▶ [Exercise description]: Make a verbatim transcription of the records, without the pictures.

Dataset entries:
□ □ □ □ □

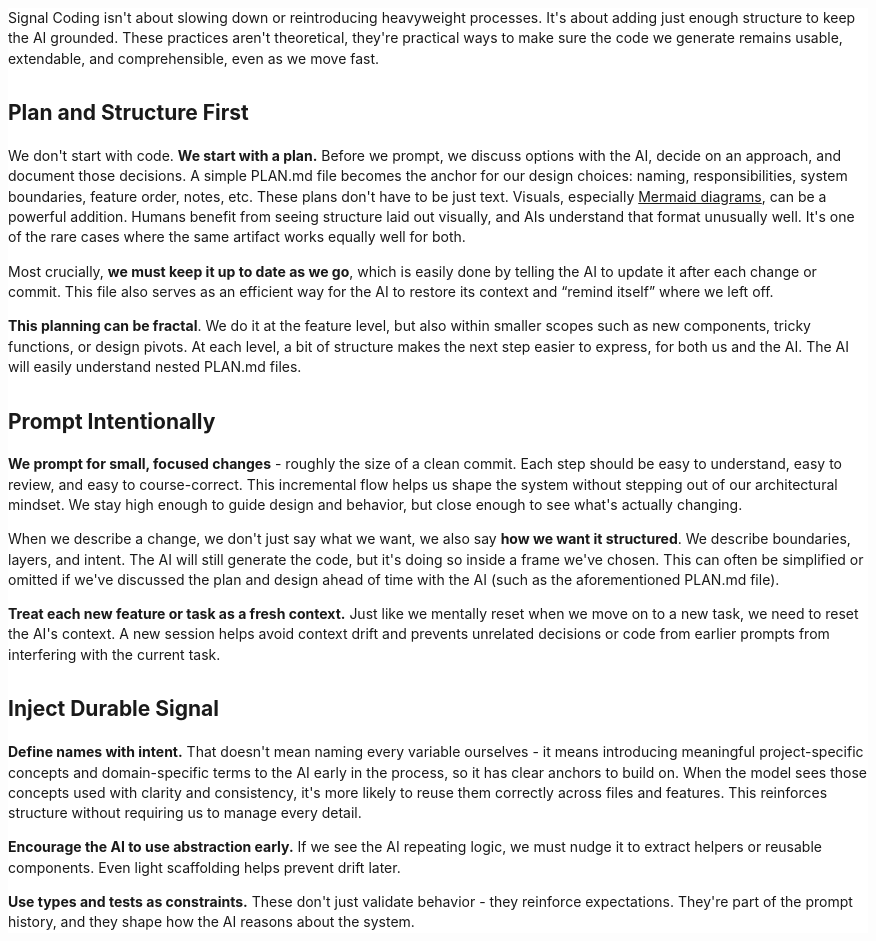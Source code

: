 Signal Coding isn't about slowing down or reintroducing heavyweight processes. It's about adding just enough structure to keep the AI grounded. These practices aren't theoretical, they're practical ways to make sure the code we generate remains usable, extendable, and comprehensible, even as we move fast.

## Plan and Structure First

We don't start with code. **We start with a plan.** Before we prompt, we discuss options with the AI, decide on an approach, and document those decisions. A simple PLAN.md file becomes the anchor for our design choices: naming, responsibilities, system boundaries, feature order, notes, etc. These plans don't have to be just text. Visuals, especially [Mermaid diagrams](https://mermaid.js.org/), can be a powerful addition. Humans benefit from seeing structure laid out visually, and AIs understand that format unusually well. It's one of the rare cases where the same artifact works equally well for both.

Most crucially, **we must keep it up to date as we go**, which is easily done by telling the AI to update it after each change or commit. This file also serves as an efficient way for the AI to restore its context and “remind itself” where we left off.

**This planning can be fractal**. We do it at the feature level, but also within smaller scopes such as new components, tricky functions, or design pivots. At each level, a bit of structure makes the next step easier to express, for both us and the AI. The AI will easily understand nested PLAN.md files.

## Prompt Intentionally

**We prompt for small, focused changes** - roughly the size of a clean commit. Each step should be easy to understand, easy to review, and easy to course-correct. This incremental flow helps us shape the system without stepping out of our architectural mindset. We stay high enough to guide design and behavior, but close enough to see what's actually changing.

When we describe a change, we don't just say what we want, we also say **how we want it structured**. We describe boundaries, layers, and intent. The AI will still generate the code, but it's doing so inside a frame we've chosen. This can often be simplified or omitted if we've discussed the plan and design ahead of time with the AI (such as the aforementioned PLAN.md file).

**Treat each new feature or task as a fresh context.** Just like we mentally reset when we move on to a new task, we need to reset the AI's context. A new session helps avoid context drift and prevents unrelated decisions or code from earlier prompts from interfering with the current task.

## Inject Durable Signal

**Define names with intent.** That doesn't mean naming every variable ourselves - it means introducing meaningful project-specific concepts and domain-specific terms to the AI early in the process, so it has clear anchors to build on. When the model sees those concepts used with clarity and consistency, it's more likely to reuse them correctly across files and features. This reinforces structure without requiring us to manage every detail.

**Encourage the AI to use abstraction early.** If we see the AI repeating logic, we must nudge it to extract helpers or reusable components. Even light scaffolding helps prevent drift later.

**Use types and tests as constraints.** These don't just validate behavior - they reinforce expectations. They're part of the prompt history, and they shape how the AI reasons about the system.

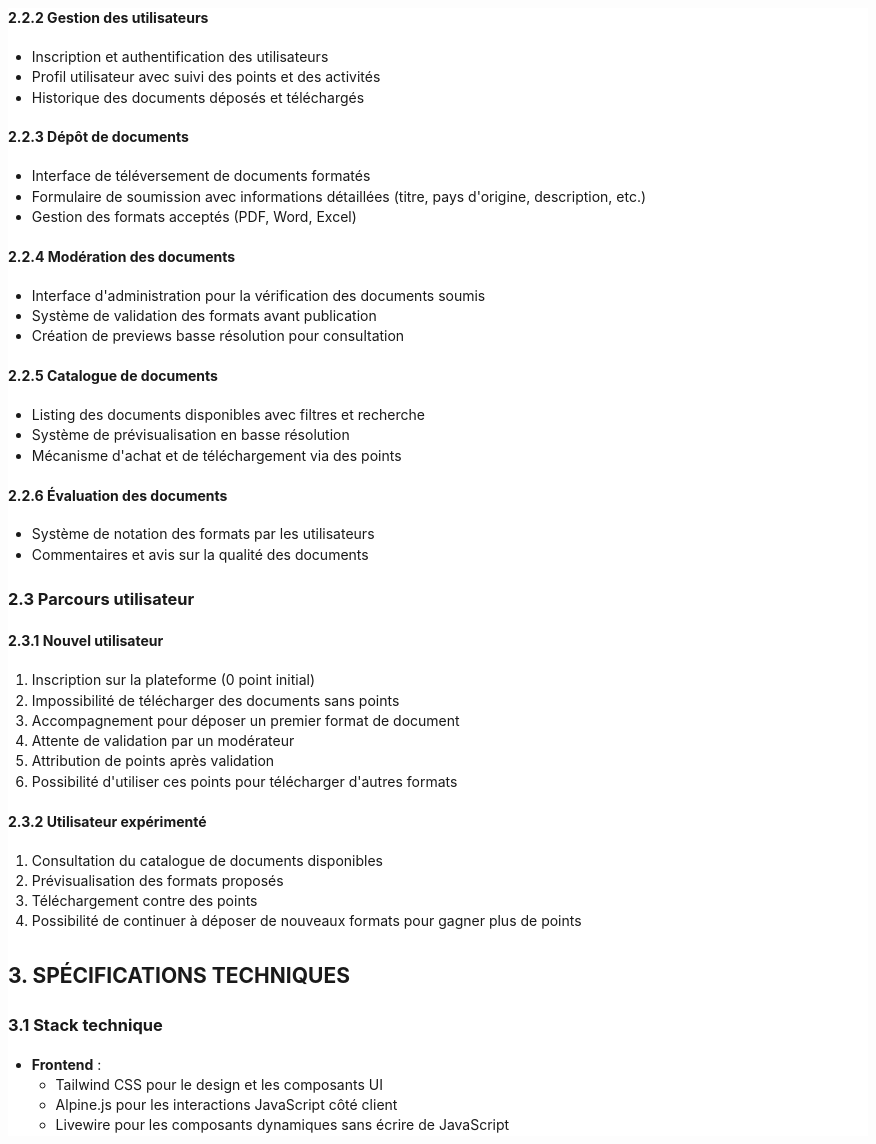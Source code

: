 #### 2.2.2 Gestion des utilisateurs

- Inscription et authentification des utilisateurs
- Profil utilisateur avec suivi des points et des activités
- Historique des documents déposés et téléchargés

#### 2.2.3 Dépôt de documents

- Interface de téléversement de documents formatés
- Formulaire de soumission avec informations détaillées (titre, pays d'origine, description, etc.)
- Gestion des formats acceptés (PDF, Word, Excel)

#### 2.2.4 Modération des documents

- Interface d'administration pour la vérification des documents soumis
- Système de validation des formats avant publication
- Création de previews basse résolution pour consultation

#### 2.2.5 Catalogue de documents

- Listing des documents disponibles avec filtres et recherche
- Système de prévisualisation en basse résolution
- Mécanisme d'achat et de téléchargement via des points

#### 2.2.6 Évaluation des documents

- Système de notation des formats par les utilisateurs
- Commentaires et avis sur la qualité des documents

### 2.3 Parcours utilisateur

#### 2.3.1 Nouvel utilisateur

1. Inscription sur la plateforme (0 point initial)
2. Impossibilité de télécharger des documents sans points
3. Accompagnement pour déposer un premier format de document
4. Attente de validation par un modérateur
5. Attribution de points après validation
6. Possibilité d'utiliser ces points pour télécharger d'autres formats

#### 2.3.2 Utilisateur expérimenté

1. Consultation du catalogue de documents disponibles
2. Prévisualisation des formats proposés
3. Téléchargement contre des points
4. Possibilité de continuer à déposer de nouveaux formats pour gagner plus de points

## 3. SPÉCIFICATIONS TECHNIQUES

### 3.1 Stack technique

- **Frontend** :
  - Tailwind CSS pour le design et les composants UI
  - Alpine.js pour les interactions JavaScript côté client
  - Livewire pour les composants dynamiques sans écrire de JavaScript
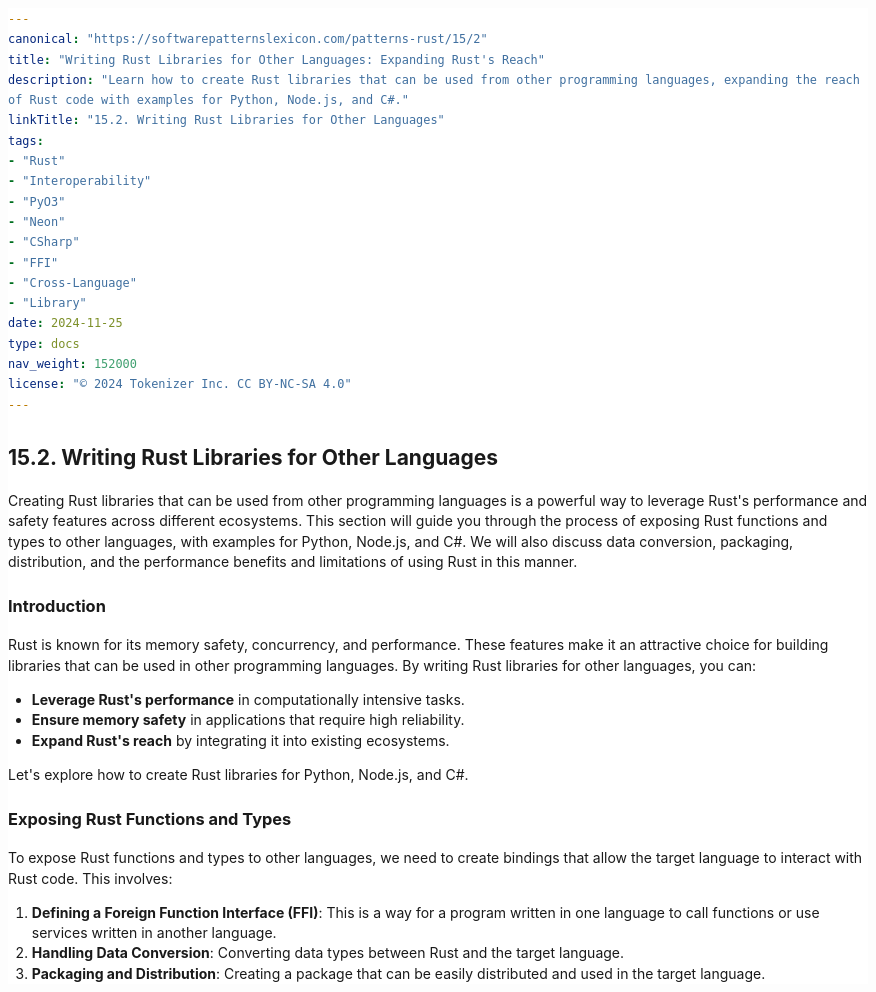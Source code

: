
 ```yaml
---
canonical: "https://softwarepatternslexicon.com/patterns-rust/15/2"
title: "Writing Rust Libraries for Other Languages: Expanding Rust's Reach"
description: "Learn how to create Rust libraries that can be used from other programming languages, expanding the reach of Rust code with examples for Python, Node.js, and C#."
linkTitle: "15.2. Writing Rust Libraries for Other Languages"
tags:
- "Rust"
- "Interoperability"
- "PyO3"
- "Neon"
- "CSharp"
- "FFI"
- "Cross-Language"
- "Library"
date: 2024-11-25
type: docs
nav_weight: 152000
license: "© 2024 Tokenizer Inc. CC BY-NC-SA 4.0"
---
```


## 15.2. Writing Rust Libraries for Other Languages

Creating Rust libraries that can be used from other programming languages is a powerful way to leverage Rust's performance and safety features across different ecosystems. This section will guide you through the process of exposing Rust functions and types to other languages, with examples for Python, Node.js, and C#. We will also discuss data conversion, packaging, distribution, and the performance benefits and limitations of using Rust in this manner.

### Introduction

Rust is known for its memory safety, concurrency, and performance. These features make it an attractive choice for building libraries that can be used in other programming languages. By writing Rust libraries for other languages, you can:

- **Leverage Rust's performance** in computationally intensive tasks.
- **Ensure memory safety** in applications that require high reliability.
- **Expand Rust's reach** by integrating it into existing ecosystems.

Let's explore how to create Rust libraries for Python, Node.js, and C#.

### Exposing Rust Functions and Types

To expose Rust functions and types to other languages, we need to create bindings that allow the target language to interact with Rust code. This involves:

1. **Defining a Foreign Function Interface (FFI)**: This is a way for a program written in one language to call functions or use services written in another language.
2. **Handling Data Conversion**: Converting data types between Rust and the target language.
3. **Packaging and Distribution**: Creating a package that can be easily distributed and used in the target language.
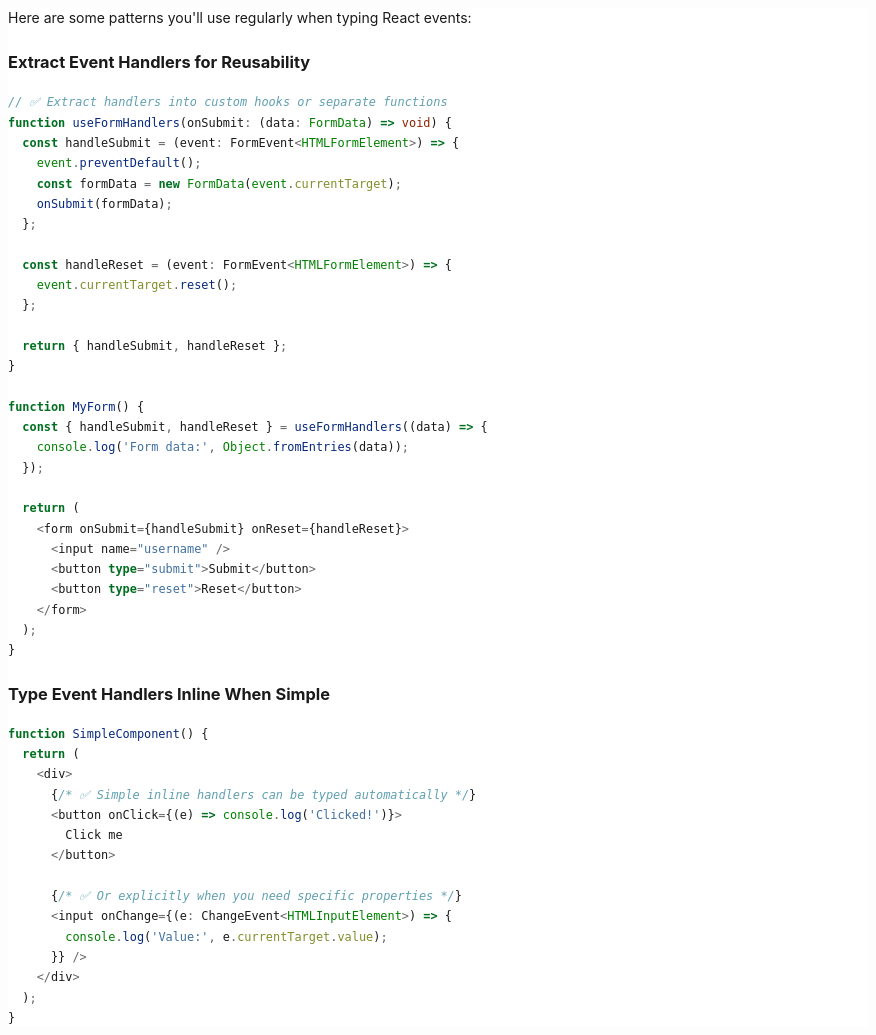 Here are some patterns you'll use regularly when typing React events:

### Extract Event Handlers for Reusability

```ts
// ✅ Extract handlers into custom hooks or separate functions
function useFormHandlers(onSubmit: (data: FormData) => void) {
  const handleSubmit = (event: FormEvent<HTMLFormElement>) => {
    event.preventDefault();
    const formData = new FormData(event.currentTarget);
    onSubmit(formData);
  };

  const handleReset = (event: FormEvent<HTMLFormElement>) => {
    event.currentTarget.reset();
  };

  return { handleSubmit, handleReset };
}

function MyForm() {
  const { handleSubmit, handleReset } = useFormHandlers((data) => {
    console.log('Form data:', Object.fromEntries(data));
  });

  return (
    <form onSubmit={handleSubmit} onReset={handleReset}>
      <input name="username" />
      <button type="submit">Submit</button>
      <button type="reset">Reset</button>
    </form>
  );
}
```

### Type Event Handlers Inline When Simple

```ts
function SimpleComponent() {
  return (
    <div>
      {/* ✅ Simple inline handlers can be typed automatically */}
      <button onClick={(e) => console.log('Clicked!')}>
        Click me
      </button>

      {/* ✅ Or explicitly when you need specific properties */}
      <input onChange={(e: ChangeEvent<HTMLInputElement>) => {
        console.log('Value:', e.currentTarget.value);
      }} />
    </div>
  );
}
```
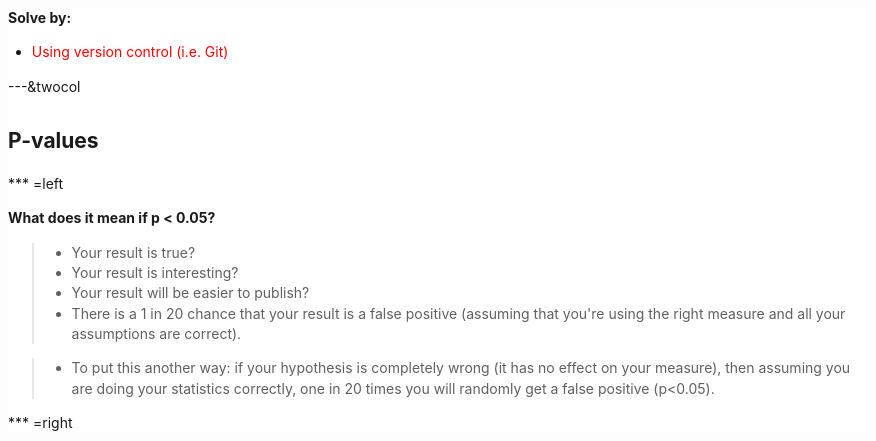 __Solve by:__
- <font color='red'>Using version control (i.e. Git)</font>

---&twocol
## P-values

*** =left

__What does it mean if p < 0.05?__
> - Your result is true?
> - Your result is interesting? 
> - Your result will be easier to publish?
> - There is a 1 in 20 chance that your result is a false positive (assuming that you're using the right measure and all your assumptions are correct).

> - To put this another way: if your hypothesis is completely wrong (it has no effect on your measure), then assuming you are doing your statistics correctly, one in 20 times you will randomly get a false positive (p<0.05).

*** =right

□ □ □ □ □

▶ [Output for this task]:
Source code

: Signal Coding isn't about slowing down or reintroducing heavyweight processes. It's about adding just enough structure to keep the AI grounded. These practices aren't theoretical, they're practical ways to make sure the code we generate remains usable, extendable, and comprehensible, even as we move fast.

## Plan and Structure First

We don't start with code. **We start with a plan.** Before we prompt, we discuss options with the AI, decide on an approach, and document those decisions. A simple PLAN.md file becomes the anchor for our design choices: naming, responsibilities, system boundaries, feature order, notes, etc. These plans don't have to be just text. Visuals, especially [Mermaid diagrams](https://mermaid.js.org/), can be a powerful addition. Humans benefit from seeing structure laid out visually, and AIs understand that format unusually well. It's one of the rare cases where the same artifact works equally well for both.

Most crucially, **we must keep it up to date as we go**, which is easily done by telling the AI to update it after each change or commit. This file also serves as an efficient way for the AI to restore its context and “remind itself” where we left off.

**This planning can be fractal**. We do it at the feature level, but also within smaller scopes such as new components, tricky functions, or design pivots. At each level, a bit of structure makes the next step easier to express, for both us and the AI. The AI will easily understand nested PLAN.md files.

## Prompt Intentionally

**We prompt for small, focused changes** - roughly the size of a clean commit. Each step should be easy to understand, easy to review, and easy to course-correct. This incremental flow helps us shape the system without stepping out of our architectural mindset. We stay high enough to guide design and behavior, but close enough to see what's actually changing.

When we describe a change, we don't just say what we want, we also say **how we want it structured**. We describe boundaries, layers, and intent. The AI will still generate the code, but it's doing so inside a frame we've chosen. This can often be simplified or omitted if we've discussed the plan and design ahead of time with the AI (such as the aforementioned PLAN.md file).

**Treat each new feature or task as a fresh context.** Just like we mentally reset when we move on to a new task, we need to reset the AI's context. A new session helps avoid context drift and prevents unrelated decisions or code from earlier prompts from interfering with the current task.

## Inject Durable Signal

**Define names with intent.** That doesn't mean naming every variable ourselves - it means introducing meaningful project-specific concepts and domain-specific terms to the AI early in the process, so it has clear anchors to build on. When the model sees those concepts used with clarity and consistency, it's more likely to reuse them correctly across files and features. This reinforces structure without requiring us to manage every detail.

**Encourage the AI to use abstraction early.** If we see the AI repeating logic, we must nudge it to extract helpers or reusable components. Even light scaffolding helps prevent drift later.

**Use types and tests as constraints.** These don't just validate behavior - they reinforce expectations. They're part of the prompt history, and they shape how the AI reasons about the system.

Source code

: #### 2.2.2 Gestion des utilisateurs

- Inscription et authentification des utilisateurs
- Profil utilisateur avec suivi des points et des activités
- Historique des documents déposés et téléchargés

#### 2.2.3 Dépôt de documents

- Interface de téléversement de documents formatés
- Formulaire de soumission avec informations détaillées (titre, pays d'origine, description, etc.)
- Gestion des formats acceptés (PDF, Word, Excel)

#### 2.2.4 Modération des documents

- Interface d'administration pour la vérification des documents soumis
- Système de validation des formats avant publication
- Création de previews basse résolution pour consultation

#### 2.2.5 Catalogue de documents

- Listing des documents disponibles avec filtres et recherche
- Système de prévisualisation en basse résolution
- Mécanisme d'achat et de téléchargement via des points

#### 2.2.6 Évaluation des documents

- Système de notation des formats par les utilisateurs
- Commentaires et avis sur la qualité des documents

### 2.3 Parcours utilisateur

#### 2.3.1 Nouvel utilisateur

1. Inscription sur la plateforme (0 point initial)
2. Impossibilité de télécharger des documents sans points
3. Accompagnement pour déposer un premier format de document
4. Attente de validation par un modérateur
5. Attribution de points après validation
6. Possibilité d'utiliser ces points pour télécharger d'autres formats

#### 2.3.2 Utilisateur expérimenté

1. Consultation du catalogue de documents disponibles
2. Prévisualisation des formats proposés
3. Téléchargement contre des points
4. Possibilité de continuer à déposer de nouveaux formats pour gagner plus de points

## 3. SPÉCIFICATIONS TECHNIQUES

### 3.1 Stack technique

- **Frontend** :
  - Tailwind CSS pour le design et les composants UI
  - Alpine.js pour les interactions JavaScript côté client
  - Livewire pour les composants dynamiques sans écrire de JavaScript
Source code

:
 ```yaml
---
canonical: "https://softwarepatternslexicon.com/patterns-rust/15/2"
title: "Writing Rust Libraries for Other Languages: Expanding Rust's Reach"
description: "Learn how to create Rust libraries that can be used from other programming languages, expanding the reach of Rust code with examples for Python, Node.js, and C#."
linkTitle: "15.2. Writing Rust Libraries for Other Languages"
tags:
- "Rust"
- "Interoperability"
- "PyO3"
- "Neon"
- "CSharp"
- "FFI"
- "Cross-Language"
- "Library"
date: 2024-11-25
type: docs
nav_weight: 152000
license: "© 2024 Tokenizer Inc. CC BY-NC-SA 4.0"
---
```


## 15.2. Writing Rust Libraries for Other Languages

Creating Rust libraries that can be used from other programming languages is a powerful way to leverage Rust's performance and safety features across different ecosystems. This section will guide you through the process of exposing Rust functions and types to other languages, with examples for Python, Node.js, and C#. We will also discuss data conversion, packaging, distribution, and the performance benefits and limitations of using Rust in this manner.

### Introduction

Rust is known for its memory safety, concurrency, and performance. These features make it an attractive choice for building libraries that can be used in other programming languages. By writing Rust libraries for other languages, you can:

- **Leverage Rust's performance** in computationally intensive tasks.
- **Ensure memory safety** in applications that require high reliability.
- **Expand Rust's reach** by integrating it into existing ecosystems.

Let's explore how to create Rust libraries for Python, Node.js, and C#.

### Exposing Rust Functions and Types

To expose Rust functions and types to other languages, we need to create bindings that allow the target language to interact with Rust code. This involves:

1. **Defining a Foreign Function Interface (FFI)**: This is a way for a program written in one language to call functions or use services written in another language.
2. **Handling Data Conversion**: Converting data types between Rust and the target language.
3. **Packaging and Distribution**: Creating a package that can be easily distributed and used in the target language.
 Here are some patterns you'll use regularly when typing React events:

### Extract Event Handlers for Reusability

```ts
// ✅ Extract handlers into custom hooks or separate functions
function useFormHandlers(onSubmit: (data: FormData) => void) {
  const handleSubmit = (event: FormEvent<HTMLFormElement>) => {
    event.preventDefault();
    const formData = new FormData(event.currentTarget);
    onSubmit(formData);
  };

  const handleReset = (event: FormEvent<HTMLFormElement>) => {
    event.currentTarget.reset();
  };

  return { handleSubmit, handleReset };
}

function MyForm() {
  const { handleSubmit, handleReset } = useFormHandlers((data) => {
    console.log('Form data:', Object.fromEntries(data));
  });

  return (
    <form onSubmit={handleSubmit} onReset={handleReset}>
      <input name="username" />
      <button type="submit">Submit</button>
      <button type="reset">Reset</button>
    </form>
  );
}
```

### Type Event Handlers Inline When Simple

```ts
function SimpleComponent() {
  return (
    <div>
      {/* ✅ Simple inline handlers can be typed automatically */}
      <button onClick={(e) => console.log('Clicked!')}>
        Click me
      </button>

      {/* ✅ Or explicitly when you need specific properties */}
      <input onChange={(e: ChangeEvent<HTMLInputElement>) => {
        console.log('Value:', e.currentTarget.value);
      }} />
    </div>
  );
}
```
 __Solve by:__
- <font color='red'>Using version control (i.e. Git)</font>

---&twocol
## P-values

*** =left

__What does it mean if p < 0.05?__
> - Your result is true?
> - Your result is interesting? 
> - Your result will be easier to publish?
> - There is a 1 in 20 chance that your result is a false positive (assuming that you're using the right measure and all your assumptions are correct).

> - To put this another way: if your hypothesis is completely wrong (it has no effect on your measure), then assuming you are doing your statistics correctly, one in 20 times you will randomly get a false positive (p<0.05).

*** =right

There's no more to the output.